The state added more than 600 new cases with 18 more in Woodbury County.
Gov. Kim Reynolds issued a news release to honor the victims of the COVID-19 Pandemic. She ordered all flags in Iowa to be lowered to half-staff immediately until sunset on Friday, in conjunction with President Joe Biden’s proclamation honoring the 500,000 people who have died of Coronavirus in the United States.
Flags will be at half-staff on the State Capitol Building and on flag displays in the Capitol Complex and all public buildings, grounds and facilities throughout the state.
Individuals, businesses, schools, municipalities, counties and, other government subdivisions are encouraged to fly the flag at half-staff for the same length of time as a sign of respect
The number of new cases continue to go down in Nebraska, and the number of people hospitalized with COVID-19 in the state remains at its lowest level since fall began.

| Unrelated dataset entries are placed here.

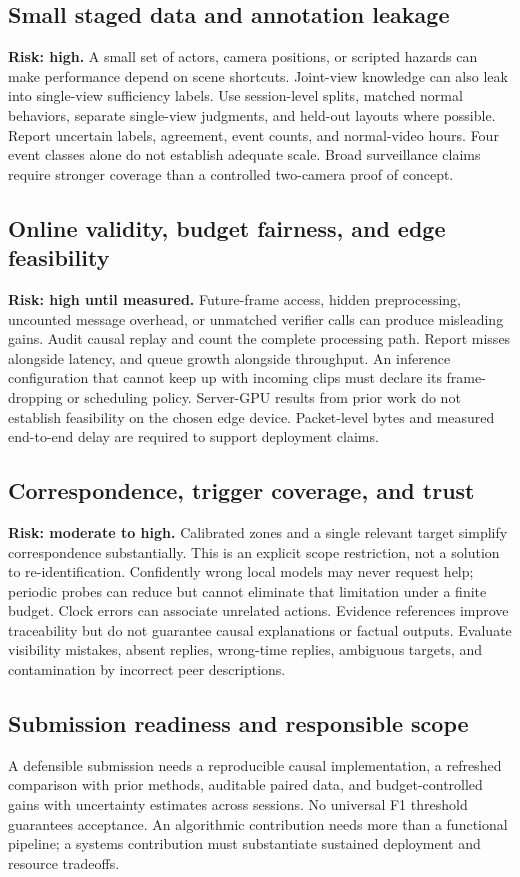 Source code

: \documentclass[10pt,a4paper]{article}
\begin{document}
\subsection{Small staged data and annotation leakage}
\textbf{Risk: high.} A small set of actors, camera positions, or scripted hazards can make performance depend on scene shortcuts. Joint-view knowledge can also leak into single-view sufficiency labels. Use session-level splits, matched normal behaviors, separate single-view judgments, and held-out layouts where possible. Report uncertain labels, agreement, event counts, and normal-video hours. Four event classes alone do not establish adequate scale. Broad surveillance claims require stronger coverage than a controlled two-camera proof of concept.

\subsection{Online validity, budget fairness, and edge feasibility}
\textbf{Risk: high until measured.} Future-frame access, hidden preprocessing, uncounted message overhead, or unmatched verifier calls can produce misleading gains. Audit causal replay and count the complete processing path. Report misses alongside latency, and queue growth alongside throughput. An inference configuration that cannot keep up with incoming clips must declare its frame-dropping or scheduling policy. Server-GPU results from prior work do not establish feasibility on the chosen edge device. Packet-level bytes and measured end-to-end delay are required to support deployment claims.

\subsection{Correspondence, trigger coverage, and trust}
\textbf{Risk: moderate to high.} Calibrated zones and a single relevant target simplify correspondence substantially. This is an explicit scope restriction, not a solution to re-identification. Confidently wrong local models may never request help; periodic probes can reduce but cannot eliminate that limitation under a finite budget. Clock errors can associate unrelated actions. Evidence references improve traceability but do not guarantee causal explanations or factual outputs. Evaluate visibility mistakes, absent replies, wrong-time replies, ambiguous targets, and contamination by incorrect peer descriptions.

\subsection{Submission readiness and responsible scope}
A defensible submission needs a reproducible causal implementation, a refreshed comparison with prior methods, auditable paired data, and budget-controlled gains with uncertainty estimates across sessions. No universal F1 threshold guarantees acceptance. An algorithmic contribution needs more than a functional pipeline; a systems contribution must substantiate sustained deployment and resource tradeoffs.
\end{document}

Nebraska reported more than 1,700 new cases last week, down from 3,606 the week before. There have been 2,050 deaths statewide with 67 in Dakota County.
Tonight, leaders with the Sioux City Community School District will propose a budget to reduce the district’s property tax levy for the next fiscal year.
They will also present board members with a plan on how the district plans to use more than $20 million in CARES Act funding to deal with the COVID-19 Pandemic.
Board member Dan Greenwell says the plan focuses too much on virtual schooling, instead of helping students who have fallen behind.
The district used almost $3 million dollars in first round funding on training, masks, cleaning and other supplies to help reduce the transmission of the novel coronavirus.
Part of the new proposal includes more than $2 million for a centralized location for teachers who are part of the virtual academy.
The district recently received approval from the state department of education to provide virtual learning beyond the pandemic.
About 3,000 of the districts 15,000 students started the school year in virtual learning. The current number is approximentaly 1,500. Superintendent Dr. Paul Gausman told Siouxland Public Media in an interview last week, he estimates between 750 and 1,200 will continue virtual learning after the pandemic.
The South Dakota Senate unanimously supports a resolution urging the U.S. Congress to launch an investigation into Medals of Honor given to soldiers who participated in the Wounded Knee Massacre. Congress has the authority to rescind the medals. A bipartisan group of state lawmakers, advocating both for Native American tribes and military veterans, say their action would give momentum to a years-long effort to rescind Medals of Honor. 20 soldiers of the 7th Cavalry Regiment were given the medals for their participation in the December 29, 1890, massacre on South Dakota’s Pine Ridge Indian Reservation near Wounded Knee Creek.